(Data extracts begins)

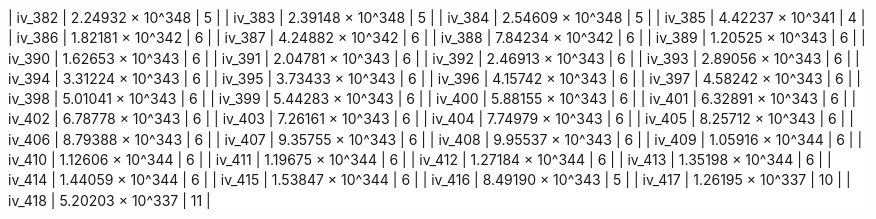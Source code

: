 | iv_382 | 2.24932 × 10^348 | 5 |
| iv_383 | 2.39148 × 10^348 | 5 |
| iv_384 | 2.54609 × 10^348 | 5 |
| iv_385 | 4.42237 × 10^341 | 4 |
| iv_386 | 1.82181 × 10^342 | 6 |
| iv_387 | 4.24882 × 10^342 | 6 |
| iv_388 | 7.84234 × 10^342 | 6 |
| iv_389 | 1.20525 × 10^343 | 6 |
| iv_390 | 1.62653 × 10^343 | 6 |
| iv_391 | 2.04781 × 10^343 | 6 |
| iv_392 | 2.46913 × 10^343 | 6 |
| iv_393 | 2.89056 × 10^343 | 6 |
| iv_394 | 3.31224 × 10^343 | 6 |
| iv_395 | 3.73433 × 10^343 | 6 |
| iv_396 | 4.15742 × 10^343 | 6 |
| iv_397 | 4.58242 × 10^343 | 6 |
| iv_398 | 5.01041 × 10^343 | 6 |
| iv_399 | 5.44283 × 10^343 | 6 |
| iv_400 | 5.88155 × 10^343 | 6 |
| iv_401 | 6.32891 × 10^343 | 6 |
| iv_402 | 6.78778 × 10^343 | 6 |
| iv_403 | 7.26161 × 10^343 | 6 |
| iv_404 | 7.74979 × 10^343 | 6 |
| iv_405 | 8.25712 × 10^343 | 6 |
| iv_406 | 8.79388 × 10^343 | 6 |
| iv_407 | 9.35755 × 10^343 | 6 |
| iv_408 | 9.95537 × 10^343 | 6 |
| iv_409 | 1.05916 × 10^344 | 6 |
| iv_410 | 1.12606 × 10^344 | 6 |
| iv_411 | 1.19675 × 10^344 | 6 |
| iv_412 | 1.27184 × 10^344 | 6 |
| iv_413 | 1.35198 × 10^344 | 6 |
| iv_414 | 1.44059 × 10^344 | 6 |
| iv_415 | 1.53847 × 10^344 | 6 |
| iv_416 | 8.49190 × 10^343 | 5 |
| iv_417 | 1.26195 × 10^337 | 10 |
| iv_418 | 5.20203 × 10^337 | 11 |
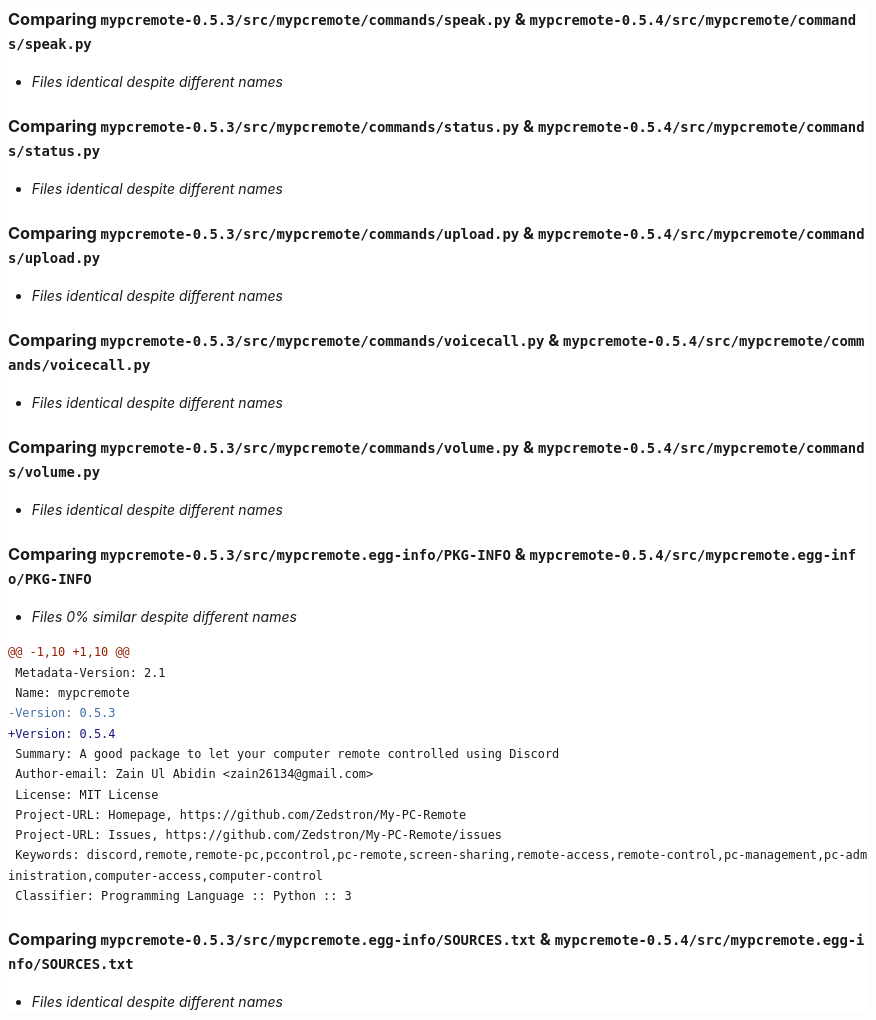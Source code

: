### Comparing `mypcremote-0.5.3/src/mypcremote/commands/speak.py` & `mypcremote-0.5.4/src/mypcremote/commands/speak.py`

 * *Files identical despite different names*

### Comparing `mypcremote-0.5.3/src/mypcremote/commands/status.py` & `mypcremote-0.5.4/src/mypcremote/commands/status.py`

 * *Files identical despite different names*

### Comparing `mypcremote-0.5.3/src/mypcremote/commands/upload.py` & `mypcremote-0.5.4/src/mypcremote/commands/upload.py`

 * *Files identical despite different names*

### Comparing `mypcremote-0.5.3/src/mypcremote/commands/voicecall.py` & `mypcremote-0.5.4/src/mypcremote/commands/voicecall.py`

 * *Files identical despite different names*

### Comparing `mypcremote-0.5.3/src/mypcremote/commands/volume.py` & `mypcremote-0.5.4/src/mypcremote/commands/volume.py`

 * *Files identical despite different names*

### Comparing `mypcremote-0.5.3/src/mypcremote.egg-info/PKG-INFO` & `mypcremote-0.5.4/src/mypcremote.egg-info/PKG-INFO`

 * *Files 0% similar despite different names*

```diff
@@ -1,10 +1,10 @@
 Metadata-Version: 2.1
 Name: mypcremote
-Version: 0.5.3
+Version: 0.5.4
 Summary: A good package to let your computer remote controlled using Discord
 Author-email: Zain Ul Abidin <zain26134@gmail.com>
 License: MIT License
 Project-URL: Homepage, https://github.com/Zedstron/My-PC-Remote
 Project-URL: Issues, https://github.com/Zedstron/My-PC-Remote/issues
 Keywords: discord,remote,remote-pc,pccontrol,pc-remote,screen-sharing,remote-access,remote-control,pc-management,pc-administration,computer-access,computer-control
 Classifier: Programming Language :: Python :: 3
```

### Comparing `mypcremote-0.5.3/src/mypcremote.egg-info/SOURCES.txt` & `mypcremote-0.5.4/src/mypcremote.egg-info/SOURCES.txt`

 * *Files identical despite different names*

(Data extracts ends)

■ **What you need to do**
Stop after the line containing "5.01041 × 10^343 | 6 |": copy the records exactly from the first line up to there, leaving pictures out.

■ **Expected output**
Source code

: | iv_382 | 2.24932 × 10^348 | 5 |
| iv_383 | 2.39148 × 10^348 | 5 |
| iv_384 | 2.54609 × 10^348 | 5 |
| iv_385 | 4.42237 × 10^341 | 4 |
| iv_386 | 1.82181 × 10^342 | 6 |
| iv_387 | 4.24882 × 10^342 | 6 |
| iv_388 | 7.84234 × 10^342 | 6 |
| iv_389 | 1.20525 × 10^343 | 6 |
| iv_390 | 1.62653 × 10^343 | 6 |
| iv_391 | 2.04781 × 10^343 | 6 |
| iv_392 | 2.46913 × 10^343 | 6 |
| iv_393 | 2.89056 × 10^343 | 6 |
| iv_394 | 3.31224 × 10^343 | 6 |
| iv_395 | 3.73433 × 10^343 | 6 |
| iv_396 | 4.15742 × 10^343 | 6 |
| iv_397 | 4.58242 × 10^343 | 6 |
| iv_398 | 5.01041 × 10^343 | 6 |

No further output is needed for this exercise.